The Jews of New Testament times, including Jesus, regarded the Old Testament as

the word of God (John 10:35). At that time they had come to think of their Scripture as

composed of three groups of books: the Law, the five books of Moses; the Prophets, including

many books of history as well as most of the books of prophecy; and the Writings,

including the Psalms and many other books of our Old Testament (Luke 24:44). In their

minds the books of the Law came from God through Moses (John 7:19, 9:28-29). Moses was

insistent that the commandments and the other things he wrote should be received and kept as

coming from God (Deut. 6:6; 31:9-13, 24-26) and from the time of the settlement in the land

of Caanan these books of Moses were regarded as God’s law (Josh. 1:8; 8:32-36). There

were, however, long periods of neglect of the law. At the time of the captivity the Jews must

have been permitted to take with them to Babylon copies of the law and of other treasured

books — history and prophecy and the Psalms and books of wisdom. A new interest in the

study of the law was stirred during the Babylonian Exile. At that time the Jewish captives,

being in a strange land and deprived of their temple and their sacrificial system would gather

in groups for a study of the law, the singing of the Psalms and prayer (Ezek. 8:1; Ps. 137).

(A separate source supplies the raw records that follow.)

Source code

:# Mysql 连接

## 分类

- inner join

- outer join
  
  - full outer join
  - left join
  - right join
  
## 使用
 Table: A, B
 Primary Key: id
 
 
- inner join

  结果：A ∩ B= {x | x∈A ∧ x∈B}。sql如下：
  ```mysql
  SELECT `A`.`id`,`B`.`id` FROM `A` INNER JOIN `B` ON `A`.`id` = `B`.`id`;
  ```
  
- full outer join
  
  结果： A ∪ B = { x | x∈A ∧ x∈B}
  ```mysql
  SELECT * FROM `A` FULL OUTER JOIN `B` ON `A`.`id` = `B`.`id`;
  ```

Ezra who lived first at Babylon and then at Jerusalem shortly before the close of the

Old Testament period, is credited with bringing together the books of the Old Testament. He

was of the priestly family and he also designated himself “a ready scribe” (Ezra 7:1-6, 12).

When he migrated to Jerusalem he aroused a lively interest in studying the sacred books so

that from his days the Scriptures were the principal influence among the Jewish people.

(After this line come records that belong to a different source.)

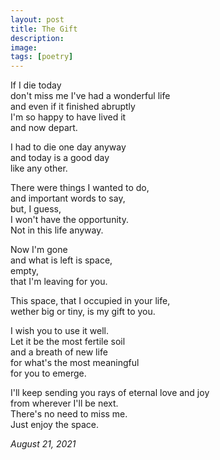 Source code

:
 ```yaml
---
layout: post
title: The Gift
description:
image:
tags: [poetry]
---
```


If I die today <br>
don't miss me 
I've had a wonderful life <br>
and even if it finished abruptly <br>
I'm so happy to have lived it <br>
and now depart.

I had to die one day anyway <br>
and today is a good day <br>
like any other.

There were things I wanted to do, <br>
and important words to say, <br>
but, I guess, <br>
I won't have the opportunity. <br>
Not in this life anyway.

Now I'm gone <br>
and what is left is space, <br>
empty, <br>
that I'm leaving for you.

This space, that I occupied in your life,<br>
wether big or tiny, is my gift to you.

I wish you to use it well. <br>
Let it be the most fertile soil <br>
and a breath of new life <br>
for what's the most meaningful<br>
for you to emerge.

I'll keep sending you rays of eternal love and joy <br>
from wherever I'll be next. <br>
There's no need to miss me. <br>
Just enjoy the space.


*August 21, 2021*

The Old Testament was originally written in Hebrew except for small portions of

Jeremiah, Daniel and Ezra which were written in Aramaic — a language closely resembling

Hebrew. About 250 B.C. a translation into Greek was made at Alexandria (Egypt) known as

the Septuagint because the work was done by seventy scholars. That translation was made

from a Hebrew text which differed slightly at many places from the text accepted by the

scribes (the Masoretic text), but the Septuagint was very influential in New Testament times.

In making quotations from the Old Testament, Jesus and the apostles would sometimes quote

from the Hebrew and sometimes from the Septuagint, and that fact accounts for some differences

between New Testament quotations from the Old Testament and the way those passages

read in our Old Testament.

Many Jews in the days of Jesus had come to give to traditional interpretations of the

law by the scribes equal weight of authority with the law itself. These are referred to in Matt.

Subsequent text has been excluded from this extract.